When we get to my place, I explain again. I gesture back at Art and Sheree, and mime the idea of driving forward. The driver smiles, nods hopefully, and keeps going. A few more blocks, a few more traffic lights. The driver is getting increasingly anxious. She points at the GPS, which is still showing my address.

I make soothing gestures and take out my wallet to show her that I will pay extra. She makes a noise in her throat. A sort of growling.

Art asks if there’s a problem. His city doesn’t have Uber. Sheree may not do Uber, but she knows suffering when she hears it. How can we help? she asks.

I don’t know, I say. I really don’t know.

A few more blocks and our driver has had enough. She pulls over to the curb, stops the car, and puts her head in her hands. The noise she’s making now sounds like an over-revved engine. I hold out a twenty-dollar bill. She shakes her head vehemently.
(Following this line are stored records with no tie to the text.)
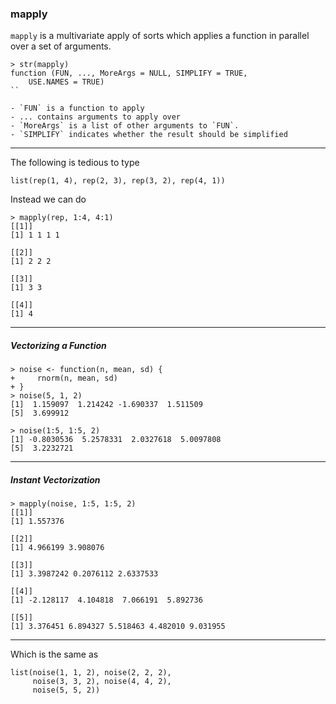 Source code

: ### mapply
`mapply` is a multivariate apply of sorts which applies a function in parallel over a set of arguments.

```
> str(mapply)
function (FUN, ..., MoreArgs = NULL, SIMPLIFY = TRUE, 
    USE.NAMES = TRUE) 
``

- `FUN` is a function to apply
- ... contains arguments to apply over
- `MoreArgs` is a list of other arguments to `FUN`.
- `SIMPLIFY` indicates whether the result should be simplified
```
---


The following is tedious to type

```
list(rep(1, 4), rep(2, 3), rep(3, 2), rep(4, 1))
```

Instead we can do

```
> mapply(rep, 1:4, 4:1)
[[1]]
[1] 1 1 1 1

[[2]]
[1] 2 2 2

[[3]]
[1] 3 3

[[4]]
[1] 4
```

---

##### Vectorizing a Function

```
> noise <- function(n, mean, sd) {
+     rnorm(n, mean, sd)
+ }
> noise(5, 1, 2)
[1]  1.159097  1.214242 -1.690337  1.511509
[5]  3.699912

> noise(1:5, 1:5, 2)
[1] -0.8030536  5.2578331  2.0327618  5.0097808
[5]  3.2232721
```

---

##### Instant Vectorization

```
> mapply(noise, 1:5, 1:5, 2)
[[1]]
[1] 1.557376

[[2]]
[1] 4.966199 3.908076

[[3]]
[1] 3.3987242 0.2076112 2.6337533

[[4]]
[1] -2.128117  4.104818  7.066191  5.892736

[[5]]
[1] 3.376451 6.894327 5.518463 4.482010 9.031955
```

---

Which is the same as

```
list(noise(1, 1, 2), noise(2, 2, 2),
     noise(3, 3, 2), noise(4, 4, 2),
     noise(5, 5, 2))
```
No tipping.

The Marriott isn't far away. I decide to walk there with Art and Sheree and catch another cab from the hotel. I apologize to the driver, who still has her head in her hands. Her throat slips a gear. I leave my 20.00 on the seat.
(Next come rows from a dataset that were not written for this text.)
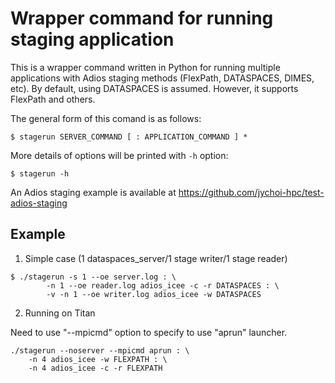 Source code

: Wrapper command for running staging application
===============================================

This is a wrapper command written in Python for running multiple applications with Adios staging methods (FlexPath, DATASPACES, DIMES, etc). By default, using DATASPACES is assumed. However, it supports FlexPath and others.

The general form of this comand is as follows:
```
$ stagerun SERVER_COMMAND [ : APPLICATION_COMMAND ] *
```

More details of options will be printed with `-h` option:
```
$ stagerun -h
```

An Adios staging example is available at https://github.com/jychoi-hpc/test-adios-staging

Example
-------

1. Simple case (1 dataspaces_server/1 stage writer/1 stage reader)

```
$ ./stagerun -s 1 --oe server.log : \
        -n 1 --oe reader.log adios_icee -c -r DATASPACES : \
        -v -n 1 --oe writer.log adios_icee -w DATASPACES  
```

2. Running on Titan

Need to use "--mpicmd" option to specify to use "aprun" launcher.

```
./stagerun --noserver --mpicmd aprun : \
    -n 4 adios_icee -w FLEXPATH : \
    -n 4 adios_icee -c -r FLEXPATH
```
What’s the most distressing part of the experience? Not the language barrier, or the driver’s handicap. No. It’s her big smile at the start of the trip.  She has a good one. Lots of teeth, lots of enthusiasm.  Optimistic. That's the thing. Despite the obvious bumps on her life road, she's travelling hopefully.  I hate throwing that kind of optimism off the cliff of reality.

That was my very first Uber ride, says Art, crossing the street. Are they all like that?

No, I say.

Good, he says.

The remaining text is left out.